Going down a few turtles, my understanding of RISC is such that it does
something similar (providing a much simpler set of possibilities, leaving more
to the next level above), but at the machine level. What would 1 or 2 steps up
from RISC look like, if it were built with some of the same principles?

------
rurban
> There is a project called Parrot VM that was an attempt to do just this,
> provide a generic IR format for executing dynamic languages, but it never
> took off, probably because it was originally tied to the tragic development
> of Perl 6, and thus didn’t gain traction outside of that community.

The parrot story was a bit different. The tragic element was new parrot
maintainership who destroyed it, and not perl6. perl6 was always fine and
never tragic. And perl6 always kept the lead on board, in contrast to perl5
and parrot, where they left.

To the point: A lot of people are writing language runtimes. And some of them
even target multiple languages. But no one really cares about pluggable
bytecode, as parrot did. rpython the only comparable one, standing against the
jvm, clr and llvm. Most people care about an efficient compiler and run-time
for their language. And that's what is being done. Even more so in the last
decade. Esp. with llvm getting more and more usable for those.

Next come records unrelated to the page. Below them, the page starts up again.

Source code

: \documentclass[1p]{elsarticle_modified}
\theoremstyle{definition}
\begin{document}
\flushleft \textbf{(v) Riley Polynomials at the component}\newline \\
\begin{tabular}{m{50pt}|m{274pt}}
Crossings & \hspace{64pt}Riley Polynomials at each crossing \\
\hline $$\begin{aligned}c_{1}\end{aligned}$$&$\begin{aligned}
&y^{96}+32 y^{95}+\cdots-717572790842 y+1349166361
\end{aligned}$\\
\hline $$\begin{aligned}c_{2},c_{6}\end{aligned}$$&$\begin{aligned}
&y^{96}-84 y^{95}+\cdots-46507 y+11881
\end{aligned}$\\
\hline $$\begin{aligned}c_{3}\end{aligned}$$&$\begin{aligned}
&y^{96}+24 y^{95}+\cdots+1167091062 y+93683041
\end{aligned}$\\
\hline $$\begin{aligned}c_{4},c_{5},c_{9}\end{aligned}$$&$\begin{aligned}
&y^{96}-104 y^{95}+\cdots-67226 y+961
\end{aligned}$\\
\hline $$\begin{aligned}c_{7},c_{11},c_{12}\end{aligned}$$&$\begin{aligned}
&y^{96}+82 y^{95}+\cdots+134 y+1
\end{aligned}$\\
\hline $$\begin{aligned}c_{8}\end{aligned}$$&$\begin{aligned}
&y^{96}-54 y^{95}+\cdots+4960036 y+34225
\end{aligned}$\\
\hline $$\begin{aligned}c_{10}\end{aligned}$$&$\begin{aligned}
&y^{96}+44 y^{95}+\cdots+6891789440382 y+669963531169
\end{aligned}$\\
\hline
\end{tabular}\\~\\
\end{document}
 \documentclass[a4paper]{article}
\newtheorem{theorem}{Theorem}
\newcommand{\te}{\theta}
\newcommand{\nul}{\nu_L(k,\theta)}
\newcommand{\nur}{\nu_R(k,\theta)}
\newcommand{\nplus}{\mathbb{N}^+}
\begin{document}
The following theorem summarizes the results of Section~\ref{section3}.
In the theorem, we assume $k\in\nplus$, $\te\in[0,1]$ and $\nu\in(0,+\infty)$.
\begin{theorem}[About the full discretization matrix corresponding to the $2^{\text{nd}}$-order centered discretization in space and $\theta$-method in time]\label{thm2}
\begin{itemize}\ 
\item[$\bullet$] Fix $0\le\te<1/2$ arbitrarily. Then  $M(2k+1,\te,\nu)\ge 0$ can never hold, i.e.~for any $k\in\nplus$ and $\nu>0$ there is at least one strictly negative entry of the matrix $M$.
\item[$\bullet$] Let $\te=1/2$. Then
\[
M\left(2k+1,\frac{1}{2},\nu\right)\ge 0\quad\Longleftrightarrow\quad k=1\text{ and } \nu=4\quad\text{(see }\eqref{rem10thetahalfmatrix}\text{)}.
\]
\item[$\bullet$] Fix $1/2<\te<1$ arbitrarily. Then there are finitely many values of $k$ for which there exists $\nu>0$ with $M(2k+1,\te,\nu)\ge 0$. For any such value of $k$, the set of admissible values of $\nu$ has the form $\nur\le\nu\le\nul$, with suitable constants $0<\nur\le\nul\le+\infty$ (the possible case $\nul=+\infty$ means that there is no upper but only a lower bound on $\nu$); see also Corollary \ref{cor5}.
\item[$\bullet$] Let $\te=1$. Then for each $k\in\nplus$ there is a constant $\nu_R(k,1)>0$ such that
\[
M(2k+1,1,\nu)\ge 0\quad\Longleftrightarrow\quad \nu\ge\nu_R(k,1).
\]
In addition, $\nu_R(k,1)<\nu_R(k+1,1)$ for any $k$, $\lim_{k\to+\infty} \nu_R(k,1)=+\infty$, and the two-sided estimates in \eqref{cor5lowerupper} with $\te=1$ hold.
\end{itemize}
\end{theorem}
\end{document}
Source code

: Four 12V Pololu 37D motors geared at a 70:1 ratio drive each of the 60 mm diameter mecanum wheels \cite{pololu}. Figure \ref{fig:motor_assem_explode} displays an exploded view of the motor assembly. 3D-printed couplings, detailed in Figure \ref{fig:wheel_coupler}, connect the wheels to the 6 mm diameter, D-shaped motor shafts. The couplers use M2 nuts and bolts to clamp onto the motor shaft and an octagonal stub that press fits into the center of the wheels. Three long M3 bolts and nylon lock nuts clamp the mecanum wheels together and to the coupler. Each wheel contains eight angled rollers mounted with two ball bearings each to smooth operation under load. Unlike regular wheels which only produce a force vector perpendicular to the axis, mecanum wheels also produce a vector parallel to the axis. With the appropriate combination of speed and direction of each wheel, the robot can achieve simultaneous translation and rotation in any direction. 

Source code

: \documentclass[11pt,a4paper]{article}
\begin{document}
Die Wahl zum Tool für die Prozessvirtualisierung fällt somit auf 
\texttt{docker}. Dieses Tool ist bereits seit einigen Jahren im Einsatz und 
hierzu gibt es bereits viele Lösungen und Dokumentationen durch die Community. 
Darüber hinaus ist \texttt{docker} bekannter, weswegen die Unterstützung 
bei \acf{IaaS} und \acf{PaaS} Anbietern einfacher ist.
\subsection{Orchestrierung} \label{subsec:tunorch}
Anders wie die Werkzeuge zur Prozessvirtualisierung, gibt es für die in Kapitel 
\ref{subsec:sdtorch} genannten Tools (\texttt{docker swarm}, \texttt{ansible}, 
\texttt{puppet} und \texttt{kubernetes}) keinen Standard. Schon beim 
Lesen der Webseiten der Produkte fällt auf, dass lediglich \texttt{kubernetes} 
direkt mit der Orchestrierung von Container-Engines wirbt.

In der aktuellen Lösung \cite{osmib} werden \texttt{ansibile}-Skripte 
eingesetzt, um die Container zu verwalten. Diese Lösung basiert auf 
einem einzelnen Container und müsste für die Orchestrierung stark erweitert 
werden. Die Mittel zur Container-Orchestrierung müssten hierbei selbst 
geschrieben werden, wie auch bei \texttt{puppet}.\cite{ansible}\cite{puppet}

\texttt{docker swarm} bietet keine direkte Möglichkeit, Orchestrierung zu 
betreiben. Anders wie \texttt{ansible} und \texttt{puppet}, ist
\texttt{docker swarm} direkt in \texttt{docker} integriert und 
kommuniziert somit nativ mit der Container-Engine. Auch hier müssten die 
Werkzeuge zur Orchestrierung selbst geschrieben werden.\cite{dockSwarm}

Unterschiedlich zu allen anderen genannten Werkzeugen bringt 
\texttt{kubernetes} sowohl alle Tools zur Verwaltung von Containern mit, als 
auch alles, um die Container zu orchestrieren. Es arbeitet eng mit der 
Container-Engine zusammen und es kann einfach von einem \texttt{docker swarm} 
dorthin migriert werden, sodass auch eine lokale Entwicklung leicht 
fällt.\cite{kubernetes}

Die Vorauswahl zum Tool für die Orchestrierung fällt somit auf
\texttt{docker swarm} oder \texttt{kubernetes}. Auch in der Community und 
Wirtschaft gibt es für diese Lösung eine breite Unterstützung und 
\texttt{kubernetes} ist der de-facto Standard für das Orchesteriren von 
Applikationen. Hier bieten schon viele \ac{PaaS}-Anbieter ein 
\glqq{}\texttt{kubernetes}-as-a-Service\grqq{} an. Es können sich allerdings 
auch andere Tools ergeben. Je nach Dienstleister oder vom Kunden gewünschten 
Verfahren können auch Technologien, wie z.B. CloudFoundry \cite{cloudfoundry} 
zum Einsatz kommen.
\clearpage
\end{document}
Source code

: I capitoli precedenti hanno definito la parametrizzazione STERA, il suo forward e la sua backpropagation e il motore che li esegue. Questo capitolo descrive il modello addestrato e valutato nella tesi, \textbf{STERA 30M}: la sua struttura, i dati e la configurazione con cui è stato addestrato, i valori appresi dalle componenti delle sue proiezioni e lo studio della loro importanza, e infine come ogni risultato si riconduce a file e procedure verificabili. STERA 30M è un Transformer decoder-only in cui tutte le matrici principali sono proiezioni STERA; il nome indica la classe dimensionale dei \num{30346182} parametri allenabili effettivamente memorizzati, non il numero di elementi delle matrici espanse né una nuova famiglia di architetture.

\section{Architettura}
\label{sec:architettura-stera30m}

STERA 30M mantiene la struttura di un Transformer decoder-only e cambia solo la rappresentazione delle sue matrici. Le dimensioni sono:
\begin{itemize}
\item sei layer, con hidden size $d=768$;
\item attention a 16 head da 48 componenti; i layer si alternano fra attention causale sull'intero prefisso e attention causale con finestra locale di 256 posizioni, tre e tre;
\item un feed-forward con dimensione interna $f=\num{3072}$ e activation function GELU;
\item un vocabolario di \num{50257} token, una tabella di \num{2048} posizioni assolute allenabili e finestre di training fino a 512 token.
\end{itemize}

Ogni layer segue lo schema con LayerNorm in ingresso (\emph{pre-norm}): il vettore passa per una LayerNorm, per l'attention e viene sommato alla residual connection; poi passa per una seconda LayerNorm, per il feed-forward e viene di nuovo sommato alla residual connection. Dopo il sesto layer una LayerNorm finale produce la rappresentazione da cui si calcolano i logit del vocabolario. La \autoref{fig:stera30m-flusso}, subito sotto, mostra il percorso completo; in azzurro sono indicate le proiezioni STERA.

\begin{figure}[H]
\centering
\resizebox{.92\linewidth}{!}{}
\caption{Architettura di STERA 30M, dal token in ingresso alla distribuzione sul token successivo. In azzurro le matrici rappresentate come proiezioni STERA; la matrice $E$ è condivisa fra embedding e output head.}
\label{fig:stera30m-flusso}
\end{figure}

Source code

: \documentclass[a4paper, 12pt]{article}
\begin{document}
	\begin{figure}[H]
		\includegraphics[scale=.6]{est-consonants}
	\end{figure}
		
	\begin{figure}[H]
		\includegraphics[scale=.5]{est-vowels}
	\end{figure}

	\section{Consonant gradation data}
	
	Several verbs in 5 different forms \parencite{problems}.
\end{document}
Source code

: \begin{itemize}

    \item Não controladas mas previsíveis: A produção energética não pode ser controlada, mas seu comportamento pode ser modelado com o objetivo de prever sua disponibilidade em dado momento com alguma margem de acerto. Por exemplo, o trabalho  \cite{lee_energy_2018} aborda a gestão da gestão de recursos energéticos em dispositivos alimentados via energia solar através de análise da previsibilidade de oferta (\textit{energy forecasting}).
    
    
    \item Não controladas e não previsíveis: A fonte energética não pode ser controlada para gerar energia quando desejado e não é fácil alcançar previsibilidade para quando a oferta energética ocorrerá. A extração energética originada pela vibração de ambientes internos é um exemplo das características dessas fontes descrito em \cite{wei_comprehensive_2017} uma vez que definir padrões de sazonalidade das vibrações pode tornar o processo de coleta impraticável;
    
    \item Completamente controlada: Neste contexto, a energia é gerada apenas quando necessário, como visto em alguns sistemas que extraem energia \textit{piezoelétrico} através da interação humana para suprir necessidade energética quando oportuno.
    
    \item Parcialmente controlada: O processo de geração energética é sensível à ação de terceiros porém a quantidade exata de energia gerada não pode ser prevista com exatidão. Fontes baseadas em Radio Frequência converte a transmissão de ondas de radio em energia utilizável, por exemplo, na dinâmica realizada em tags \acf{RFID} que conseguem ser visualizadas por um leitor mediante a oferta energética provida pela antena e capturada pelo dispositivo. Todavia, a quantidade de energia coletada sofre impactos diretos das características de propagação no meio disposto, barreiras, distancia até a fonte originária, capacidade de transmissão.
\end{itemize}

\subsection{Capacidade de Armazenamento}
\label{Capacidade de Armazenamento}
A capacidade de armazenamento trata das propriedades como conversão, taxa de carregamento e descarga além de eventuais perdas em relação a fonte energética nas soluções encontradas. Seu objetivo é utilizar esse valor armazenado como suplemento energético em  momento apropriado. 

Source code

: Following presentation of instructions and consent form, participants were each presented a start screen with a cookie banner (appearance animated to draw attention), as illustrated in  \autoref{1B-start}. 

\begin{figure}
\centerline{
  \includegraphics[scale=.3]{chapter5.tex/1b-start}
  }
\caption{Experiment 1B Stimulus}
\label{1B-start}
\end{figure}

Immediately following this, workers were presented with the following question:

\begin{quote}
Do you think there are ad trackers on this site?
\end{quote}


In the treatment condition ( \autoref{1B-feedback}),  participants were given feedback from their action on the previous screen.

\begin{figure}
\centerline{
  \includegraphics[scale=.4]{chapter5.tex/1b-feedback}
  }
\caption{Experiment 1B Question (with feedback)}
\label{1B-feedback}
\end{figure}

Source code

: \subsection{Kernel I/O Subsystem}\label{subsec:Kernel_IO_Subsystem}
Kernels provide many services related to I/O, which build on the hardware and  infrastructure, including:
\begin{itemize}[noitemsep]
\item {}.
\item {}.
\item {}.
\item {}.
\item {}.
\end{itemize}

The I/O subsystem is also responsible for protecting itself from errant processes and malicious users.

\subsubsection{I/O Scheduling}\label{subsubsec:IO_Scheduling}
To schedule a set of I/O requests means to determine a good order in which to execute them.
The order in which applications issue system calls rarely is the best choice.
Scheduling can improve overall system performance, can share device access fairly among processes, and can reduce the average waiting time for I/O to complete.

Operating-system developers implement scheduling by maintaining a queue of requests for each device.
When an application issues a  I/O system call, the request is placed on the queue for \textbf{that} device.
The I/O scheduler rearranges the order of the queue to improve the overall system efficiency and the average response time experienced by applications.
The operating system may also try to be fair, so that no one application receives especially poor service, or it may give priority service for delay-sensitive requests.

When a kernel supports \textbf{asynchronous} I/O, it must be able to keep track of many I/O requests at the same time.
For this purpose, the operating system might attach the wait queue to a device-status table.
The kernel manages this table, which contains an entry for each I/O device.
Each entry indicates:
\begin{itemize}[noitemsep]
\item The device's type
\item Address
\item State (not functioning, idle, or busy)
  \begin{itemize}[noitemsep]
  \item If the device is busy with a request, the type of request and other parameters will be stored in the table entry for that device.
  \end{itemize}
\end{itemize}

Nowadays lua influences a lot of the smaller runtimes, btw. the spot which
used to be Scheme/your tiny lisp in the previous decades.

------
BWStearns
Can someone wiser than myself explain why there seems to be not a lot of
support for languages targeting multiple runtimes? I see Clojure has a CLR
version that seems to have died on the vine (maybe it didn't and I just
haven't investigated enough) but I can't recall seeing more examples. Given
the explanation offered int the article, it would seem especially worthwhile
for a language's portability to target the LLVM since it's fairly generic. The
most compelling reason I can see to not target multiple runtimes is to avoid
ecosystem fracture, but it's really not that much overhead to understand a
runtime as just another facet of the environment that has to be accounted for.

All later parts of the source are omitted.